Posted at 9:04 PM, Mar 30, 2016

INDIANAPOLIS -- A month after it was discovered several Indianapolis Public School officials waited six days to reported alleged child abuse to the Indiana Department of Child Services, it’s not clear whether any staff members have been disciplined over the error.

MORE | IPS waited six days to report alleged abuse to DCS

Call 6 Investigates reported March 2 that Longfellow Alternative School officials were made aware of sexual abuse allegations against counselor Shana Taylor on Feb.17 when a parent came to the school and disclosed she had viewed numerous text and Facebook messages between her son and Taylor.

MOREIPS counselor charged with child seduction  | CALL 6: IPS counselor arrested on child seduction charges   

State law requires schools to immediately report abuse or neglect allegations to law enforcement or DCS.

In a news conference on March 4, IPS Superintendent Dr. Lewis Ferebee vowed the administration would “aggressively issue discipline accordingly” for what he called a “clear case of incompetence.”

MORE | IPS officials discuss allegations against counselor

However, it’s still not clear if anyone has been disciplined.

Among those who could face sanctions include assistant principal William Jensen, director of student services Deb Leser, human resources director Tina Hestor, human resources case worker Shalon Dabney, Positive Supports Academy ex-Principal Mark Cosand, and Dr.

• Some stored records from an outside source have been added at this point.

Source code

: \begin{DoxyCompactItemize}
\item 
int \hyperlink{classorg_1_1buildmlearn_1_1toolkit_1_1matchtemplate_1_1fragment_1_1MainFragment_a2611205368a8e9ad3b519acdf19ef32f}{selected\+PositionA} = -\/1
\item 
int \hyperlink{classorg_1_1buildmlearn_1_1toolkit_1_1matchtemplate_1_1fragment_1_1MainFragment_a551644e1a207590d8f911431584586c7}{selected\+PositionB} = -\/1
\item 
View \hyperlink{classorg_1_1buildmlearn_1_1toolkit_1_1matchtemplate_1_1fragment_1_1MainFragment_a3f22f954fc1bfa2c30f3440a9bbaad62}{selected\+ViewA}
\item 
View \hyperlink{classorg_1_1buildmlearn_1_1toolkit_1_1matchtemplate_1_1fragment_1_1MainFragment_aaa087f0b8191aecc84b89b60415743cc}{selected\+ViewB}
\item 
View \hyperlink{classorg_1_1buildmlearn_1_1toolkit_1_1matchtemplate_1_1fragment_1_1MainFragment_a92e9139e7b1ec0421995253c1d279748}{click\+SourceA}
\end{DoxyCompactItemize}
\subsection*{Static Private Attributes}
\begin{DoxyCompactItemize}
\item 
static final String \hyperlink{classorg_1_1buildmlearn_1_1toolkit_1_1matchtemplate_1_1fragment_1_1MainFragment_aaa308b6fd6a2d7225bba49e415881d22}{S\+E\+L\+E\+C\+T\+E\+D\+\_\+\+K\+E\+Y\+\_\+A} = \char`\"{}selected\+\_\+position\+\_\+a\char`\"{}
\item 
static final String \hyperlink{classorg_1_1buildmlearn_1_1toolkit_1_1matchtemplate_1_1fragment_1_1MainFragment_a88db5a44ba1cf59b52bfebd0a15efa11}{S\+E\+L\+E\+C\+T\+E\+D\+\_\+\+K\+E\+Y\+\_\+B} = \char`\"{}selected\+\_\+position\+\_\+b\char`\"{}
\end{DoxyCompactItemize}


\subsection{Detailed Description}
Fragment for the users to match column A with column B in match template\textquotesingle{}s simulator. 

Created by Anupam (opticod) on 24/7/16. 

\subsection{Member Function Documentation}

Lewis Ferebee himself.

CALL 6 | Ex-IPS principal speaks out about failure to report abuse

Mark Cosand stepped down from his position as principal, but he can continue to work for the district.

IPS spokesperson Kristin Cutler declined to comment on whether any discipline had taken place.

“We don’t comment on the details of personnel issues,” said Cutler, who declined to speak in generalities about whether the administration was in fact, aggressively issuing discipline.

IPS board president Mary Ann Sullivan said disciplinary actions “are in process” but declined to go into specifics citing the fact that they do not comment on personnel issues.

“From day one, the board has taken this so seriously,” said Sullivan.

School officials who failed to immediately report the alleged abuse could also face criminal charges.

A spokesperson for the Marion County Prosecutor’s office said the matter is still under investigation.

The court set a $30,000 surety bond on March 21 for Shana Taylor.

Records show Taylor is still housed in the Marion County jail, however, if her bond is satisfied she will be placed on GPS monitoring and is ordered to stay away from all schools.

She is due back in court on May 4.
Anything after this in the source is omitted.